The entries that follow need to be reproduced exactly, minus any images.
---------- PROVIDED RECORDS
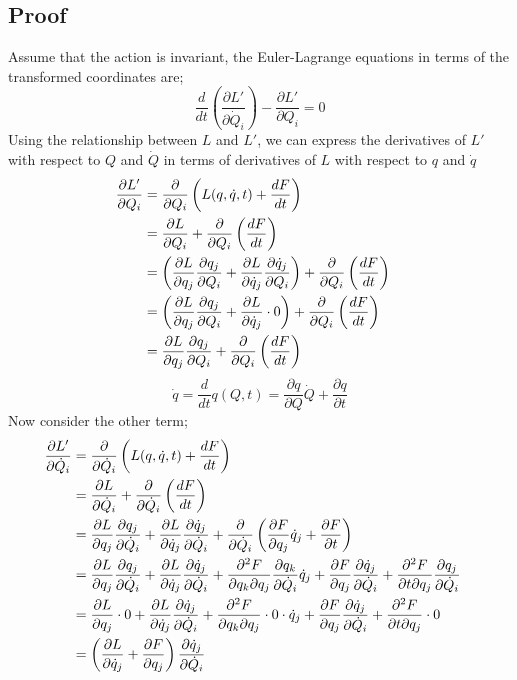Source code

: \documentclass{article}
\begin{document}
\subsection{Proof}
Assume that the action is invariant, the Euler-Lagrange equations in terms of the transformed coordinates are;
\begin{equation}
	\frac{d}{dt} \left( \frac{\partial L'}{\partial \dot{Q}_i} \right) - \frac{\partial L'}{\partial Q_i} = 0
\end{equation}
Using the relationship between $L$ and $L'$, we can express the derivatives of $L'$ with respect to $Q$ and $\dot{Q}$ in terms of derivatives of $L$ with respect to $q$ and $\dot{q}$
\begin{align}
	\frac{\partial L'}{\partial Q_i} &= \frac{\partial}{\partial Q_i} \left( L(q, \dot{q}, t) + \frac{dF}{dt} \right) \cr
	&= \frac{\partial L}{\partial Q_i} + \frac{\partial}{\partial Q_i} \left( \frac{dF}{dt} \right) \cr
	&= \left( \frac{\partial L}{\partial q_j} \frac{\partial q_j}{\partial Q_i} + \frac{\partial L}{\partial \dot{q}_j} \frac{\partial \dot{q}_j}{\partial Q_i} \right) + \frac{\partial}{\partial Q_i} \left( \frac{dF}{dt} \right) \cr
	&= \left( \frac{\partial L}{\partial q_j} \frac{\partial q_j}{\partial Q_i} + \frac{\partial L}{\partial \dot{q}_j} \cdot 0 \right) + \frac{\partial}{\partial Q_i} \left( \frac{dF}{dt} \right) \cr
	&= \frac{\partial L}{\partial q_j} \frac{\partial q_j}{\partial Q_i} + \frac{\partial}{\partial Q_i}\left(\frac{dF}{dt}\right)
\end{align}
\[
    \dot q = \frac{d}{dt}q(Q,t) = \frac{\partial q}{\partial Q}\dot Q + \frac{\partial q}{\partial t}
\]
Now consider the other term;
\begin{align}
	\frac{\partial L'}{\partial \dot{Q}_i} &= \frac{\partial}{\partial \dot{Q}_i} \left( L(q, \dot{q}, t) + \frac{dF}{dt} \right) \cr
	&= \frac{\partial L}{\partial \dot{Q}_i} + \frac{\partial}{\partial \dot{Q}_i} \left( \frac{dF}{dt} \right) \cr
	&= \frac{\partial L}{\partial q_j} \frac{\partial q_j}{\partial \dot{Q}_i} + \frac{\partial L}{\partial \dot{q}_j} \frac{\partial \dot{q}_j}{\partial \dot{Q}_i} + \frac{\partial}{\partial \dot{Q}_i} \left( \frac{\partial F}{\partial q_j}\dot q_j + \frac{\partial F}{\partial t} \right) \cr
    &= \frac{\partial L}{\partial q_j} \frac{\partial q_j}{\partial \dot{Q}_i} + \frac{\partial L}{\partial \dot{q}_j} \frac{\partial \dot{q}_j}{\partial \dot{Q}_i} + \frac{\partial^2 F}{\partial q_k \partial q_j} \frac{\partial q_k}{\partial \dot Q_i}\dot q_j + \frac{\partial F}{\partial q_j} \frac{\partial \dot q_j}{\partial \dot Q_i} + \frac{\partial^2 F}{\partial t \partial q_j} \frac{\partial q_j}{\partial \dot Q_i} \cr
 	&= \frac{\partial L}{\partial q_j} \cdot 0 + \frac{\partial L}{\partial \dot{q}_j} \frac{\partial \dot{q}_j}{\partial \dot{Q}_i} + \frac{\partial^2 F}{\partial q_k \partial q_j} \cdot 0 \cdot \dot q_j + \frac{\partial F}{\partial q_j} \frac{\partial \dot q_j}{\partial \dot Q_i} + \frac{\partial^2 F}{\partial t \partial q_j} \cdot 0 \cr
	&= \left(\frac{\partial L}{\partial \dot{q}_j}  + \frac{\partial F}{\partial q_j}\right) \frac{\partial \dot{q}_j}{\partial \dot{Q}_i}
\end{align}
\end{document}
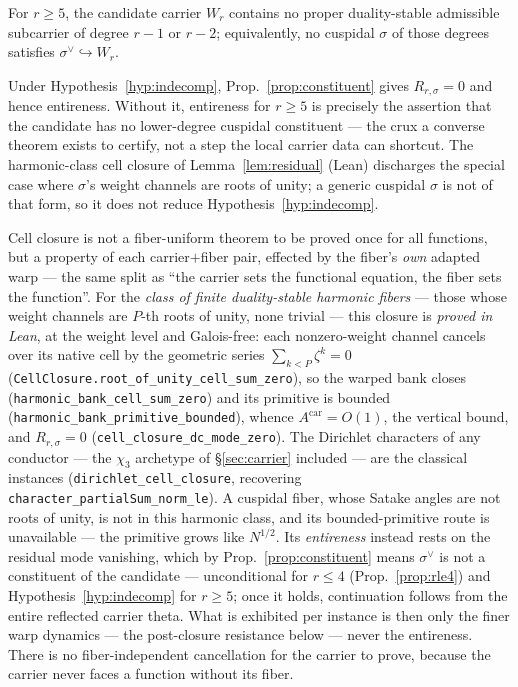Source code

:\documentclass[11pt]{article}
\theoremstyle{definition}
\begin{document}
\begin{hypothesis}\label{hyp:indecomp}
For $r\ge5$, the candidate carrier $W_r$ contains no proper duality-stable admissible subcarrier of degree
$r-1$ or $r-2$; equivalently, no cuspidal $\sigma$ of those degrees satisfies
$\sigma^{\vee}\hookrightarrow W_r$.
\end{hypothesis}

\noindent Under Hypothesis~\ref{hyp:indecomp}, Prop.~\ref{prop:constituent} gives $R_{r,\sigma}=0$ and hence
entireness. Without it, entireness for $r\ge5$ is precisely the assertion that the candidate has no
lower-degree cuspidal constituent --- the crux a converse theorem exists to certify, not a step the local
carrier data can shortcut. The harmonic-class cell closure of Lemma~\ref{lem:residual} (Lean) discharges the
special case where $\sigma$'s weight channels are roots of unity; a generic cuspidal $\sigma$ is not of that
form, so it does not reduce Hypothesis~\ref{hyp:indecomp}.

\noindent Cell closure is not a fiber-uniform theorem to be proved once for all functions, but a property
of each carrier$+$fiber pair, effected by the fiber's \emph{own} adapted warp --- the same split as ``the
carrier sets the functional equation, the fiber sets the function''. For the \emph{class of finite
duality-stable harmonic fibers} --- those whose weight channels are $P$-th roots of unity, none trivial ---
this closure is \emph{proved in Lean}, at the weight level and Galois-free: each nonzero-weight channel
cancels over its native cell by the geometric series $\sum_{k<P}\zeta^k=0$
(\texttt{CellClosure.root\_of\_unity\_cell\_sum\_zero}), so the warped bank closes
(\texttt{harmonic\_bank\_cell\_sum\_zero}) and its primitive is bounded
(\texttt{harmonic\_bank\_primitive\_bounded}), whence $A^{\mathrm{car}}=O(1)$, the vertical bound, and
$R_{r,\sigma}=0$ (\texttt{cell\_closure\_dc\_mode\_zero}). The Dirichlet characters of any conductor ---
the $\chi_3$ archetype of \S\ref{sec:carrier} included --- are the classical instances
(\texttt{dirichlet\_cell\_closure}, recovering \texttt{character\_partialSum\_norm\_le}). A cuspidal fiber,
whose Satake angles are not roots of unity, is not in this harmonic class, and its bounded-primitive route is
unavailable --- the primitive grows like $N^{1/2}$. Its \emph{entireness} instead rests on the residual mode
vanishing, which by Prop.~\ref{prop:constituent} means $\sigma^{\vee}$ is not a constituent of the candidate
--- unconditional for $r\le4$ (Prop.~\ref{prop:rle4}) and Hypothesis~\ref{hyp:indecomp} for $r\ge5$; once it
holds, continuation follows from the entire reflected carrier theta. What is exhibited per instance is then
only the finer warp dynamics --- the post-closure resistance below --- never the entireness. There is no
fiber-independent cancellation for the carrier to prove, because the carrier never faces a function without
its fiber.
\end{document}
--------------------
COMPLETED EXERCISE ->
Source code

: \documentclass{article}
\begin{document}
\subsection{Proof}
Assume that the action is invariant, the Euler-Lagrange equations in terms of the transformed coordinates are;
\begin{equation}
	\frac{d}{dt} \left( \frac{\partial L'}{\partial \dot{Q}_i} \right) - \frac{\partial L'}{\partial Q_i} = 0
\end{equation}
Using the relationship between $L$ and $L'$, we can express the derivatives of $L'$ with respect to $Q$ and $\dot{Q}$ in terms of derivatives of $L$ with respect to $q$ and $\dot{q}$
\begin{align}
	\frac{\partial L'}{\partial Q_i} &= \frac{\partial}{\partial Q_i} \left( L(q, \dot{q}, t) + \frac{dF}{dt} \right) \cr
	&= \frac{\partial L}{\partial Q_i} + \frac{\partial}{\partial Q_i} \left( \frac{dF}{dt} \right) \cr
	&= \left( \frac{\partial L}{\partial q_j} \frac{\partial q_j}{\partial Q_i} + \frac{\partial L}{\partial \dot{q}_j} \frac{\partial \dot{q}_j}{\partial Q_i} \right) + \frac{\partial}{\partial Q_i} \left( \frac{dF}{dt} \right) \cr
	&= \left( \frac{\partial L}{\partial q_j} \frac{\partial q_j}{\partial Q_i} + \frac{\partial L}{\partial \dot{q}_j} \cdot 0 \right) + \frac{\partial}{\partial Q_i} \left( \frac{dF}{dt} \right) \cr
	&= \frac{\partial L}{\partial q_j} \frac{\partial q_j}{\partial Q_i} + \frac{\partial}{\partial Q_i}\left(\frac{dF}{dt}\right)
\end{align}
\[
    \dot q = \frac{d}{dt}q(Q,t) = \frac{\partial q}{\partial Q}\dot Q + \frac{\partial q}{\partial t}
\]
Now consider the other term;
\begin{align}
	\frac{\partial L'}{\partial \dot{Q}_i} &= \frac{\partial}{\partial \dot{Q}_i} \left( L(q, \dot{q}, t) + \frac{dF}{dt} \right) \cr
	&= \frac{\partial L}{\partial \dot{Q}_i} + \frac{\partial}{\partial \dot{Q}_i} \left( \frac{dF}{dt} \right) \cr
	&= \frac{\partial L}{\partial q_j} \frac{\partial q_j}{\partial \dot{Q}_i} + \frac{\partial L}{\partial \dot{q}_j} \frac{\partial \dot{q}_j}{\partial \dot{Q}_i} + \frac{\partial}{\partial \dot{Q}_i} \left( \frac{\partial F}{\partial q_j}\dot q_j + \frac{\partial F}{\partial t} \right) \cr
    &= \frac{\partial L}{\partial q_j} \frac{\partial q_j}{\partial \dot{Q}_i} + \frac{\partial L}{\partial \dot{q}_j} \frac{\partial \dot{q}_j}{\partial \dot{Q}_i} + \frac{\partial^2 F}{\partial q_k \partial q_j} \frac{\partial q_k}{\partial \dot Q_i}\dot q_j + \frac{\partial F}{\partial q_j} \frac{\partial \dot q_j}{\partial \dot Q_i} + \frac{\partial^2 F}{\partial t \partial q_j} \frac{\partial q_j}{\partial \dot Q_i} \cr
 	&= \frac{\partial L}{\partial q_j} \cdot 0 + \frac{\partial L}{\partial \dot{q}_j} \frac{\partial \dot{q}_j}{\partial \dot{Q}_i} + \frac{\partial^2 F}{\partial q_k \partial q_j} \cdot 0 \cdot \dot q_j + \frac{\partial F}{\partial q_j} \frac{\partial \dot q_j}{\partial \dot Q_i} + \frac{\partial^2 F}{\partial t \partial q_j} \cdot 0 \cr
	&= \left(\frac{\partial L}{\partial \dot{q}_j}  + \frac{\partial F}{\partial q_j}\right) \frac{\partial \dot{q}_j}{\partial \dot{Q}_i}
\end{align}
\end{document}
Source code

:\documentclass[11pt]{article}
\theoremstyle{definition}
\begin{document}
\begin{hypothesis}\label{hyp:indecomp}
For $r\ge5$, the candidate carrier $W_r$ contains no proper duality-stable admissible subcarrier of degree
$r-1$ or $r-2$; equivalently, no cuspidal $\sigma$ of those degrees satisfies
$\sigma^{\vee}\hookrightarrow W_r$.
\end{hypothesis}

\noindent Under Hypothesis~\ref{hyp:indecomp}, Prop.~\ref{prop:constituent} gives $R_{r,\sigma}=0$ and hence
entireness. Without it, entireness for $r\ge5$ is precisely the assertion that the candidate has no
lower-degree cuspidal constituent --- the crux a converse theorem exists to certify, not a step the local
carrier data can shortcut. The harmonic-class cell closure of Lemma~\ref{lem:residual} (Lean) discharges the
special case where $\sigma$'s weight channels are roots of unity; a generic cuspidal $\sigma$ is not of that
form, so it does not reduce Hypothesis~\ref{hyp:indecomp}.

\noindent Cell closure is not a fiber-uniform theorem to be proved once for all functions, but a property
of each carrier$+$fiber pair, effected by the fiber's \emph{own} adapted warp --- the same split as ``the
carrier sets the functional equation, the fiber sets the function''. For the \emph{class of finite
duality-stable harmonic fibers} --- those whose weight channels are $P$-th roots of unity, none trivial ---
this closure is \emph{proved in Lean}, at the weight level and Galois-free: each nonzero-weight channel
cancels over its native cell by the geometric series $\sum_{k<P}\zeta^k=0$
(\texttt{CellClosure.root\_of\_unity\_cell\_sum\_zero}), so the warped bank closes
(\texttt{harmonic\_bank\_cell\_sum\_zero}) and its primitive is bounded
(\texttt{harmonic\_bank\_primitive\_bounded}), whence $A^{\mathrm{car}}=O(1)$, the vertical bound, and
$R_{r,\sigma}=0$ (\texttt{cell\_closure\_dc\_mode\_zero}). The Dirichlet characters of any conductor ---
the $\chi_3$ archetype of \S\ref{sec:carrier} included --- are the classical instances
(\texttt{dirichlet\_cell\_closure}, recovering \texttt{character\_partialSum\_norm\_le}). A cuspidal fiber,
whose Satake angles are not roots of unity, is not in this harmonic class, and its bounded-primitive route is
unavailable --- the primitive grows like $N^{1/2}$. Its \emph{entireness} instead rests on the residual mode
vanishing, which by Prop.~\ref{prop:constituent} means $\sigma^{\vee}$ is not a constituent of the candidate
--- unconditional for $r\le4$ (Prop.~\ref{prop:rle4}) and Hypothesis~\ref{hyp:indecomp} for $r\ge5$; once it
holds, continuation follows from the entire reflected carrier theta. What is exhibited per instance is then
only the finer warp dynamics --- the post-closure resistance below --- never the entireness. There is no
fiber-independent cancellation for the carrier to prove, because the carrier never faces a function without
its fiber.
\end{document}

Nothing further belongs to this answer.